▸ **WORK REQUIRED**
Report only the number of lines in the records that contain the word "OtherTok".

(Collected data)
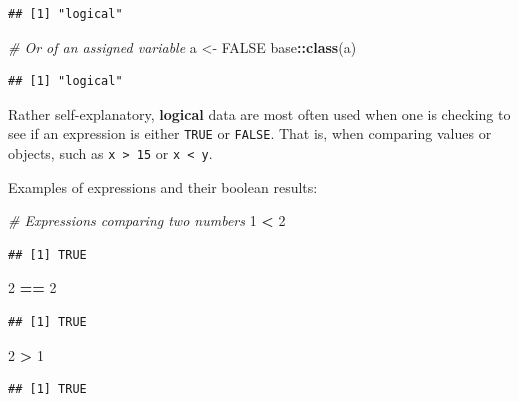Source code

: \documentclass[
]{book}
\newenvironment{Shaded}{\begin{snugshade}}{\end{snugshade}}
\newcommand{\CommentTok}[1]{\textcolor[rgb]{0.56,0.35,0.01}{\textit{#1}}}
\newcommand{\ConstantTok}[1]{\textcolor[rgb]{0.56,0.35,0.01}{#1}}
\newcommand{\DecValTok}[1]{\textcolor[rgb]{0.00,0.00,0.81}{#1}}
\newcommand{\FunctionTok}[1]{\textcolor[rgb]{0.13,0.29,0.53}{\textbf{#1}}}
\newcommand{\NormalTok}[1]{#1}
\newcommand{\OtherTok}[1]{\textcolor[rgb]{0.56,0.35,0.01}{#1}}
\newcommand{\SpecialCharTok}[1]{\textcolor[rgb]{0.81,0.36,0.00}{\textbf{#1}}}
\begin{document}
\begin{verbatim}
## [1] "logical"
\end{verbatim}

\begin{Shaded}
\begin{Highlighting}[]
\CommentTok{\# Or of an assigned variable}
\NormalTok{a }\OtherTok{\textless{}{-}} \ConstantTok{FALSE}
\NormalTok{base}\SpecialCharTok{::}\FunctionTok{class}\NormalTok{(a)}
\end{Highlighting}
\end{Shaded}

\begin{verbatim}
## [1] "logical"
\end{verbatim}

Rather self-explanatory, \textbf{logical} data are most often used when one is checking to see if an expression is either \texttt{TRUE} or \texttt{FALSE}. That is, when comparing values or objects, such as \texttt{x\ \textgreater{}\ 15} or \texttt{x\ \textless{}\ y}.

Examples of expressions and their boolean results:

\begin{Shaded}
\begin{Highlighting}[]
\CommentTok{\# Expressions comparing two numbers}
\DecValTok{1} \SpecialCharTok{\textless{}} \DecValTok{2}
\end{Highlighting}
\end{Shaded}

\begin{verbatim}
## [1] TRUE
\end{verbatim}

\begin{Shaded}
\begin{Highlighting}[]
\DecValTok{2} \SpecialCharTok{==} \DecValTok{2}
\end{Highlighting}
\end{Shaded}

\begin{verbatim}
## [1] TRUE
\end{verbatim}

\begin{Shaded}
\begin{Highlighting}[]
\DecValTok{2} \SpecialCharTok{\textgreater{}} \DecValTok{1}
\end{Highlighting}
\end{Shaded}

\begin{verbatim}
## [1] TRUE
\end{verbatim}
\end{document}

▸ **ANSWER SECTION**
2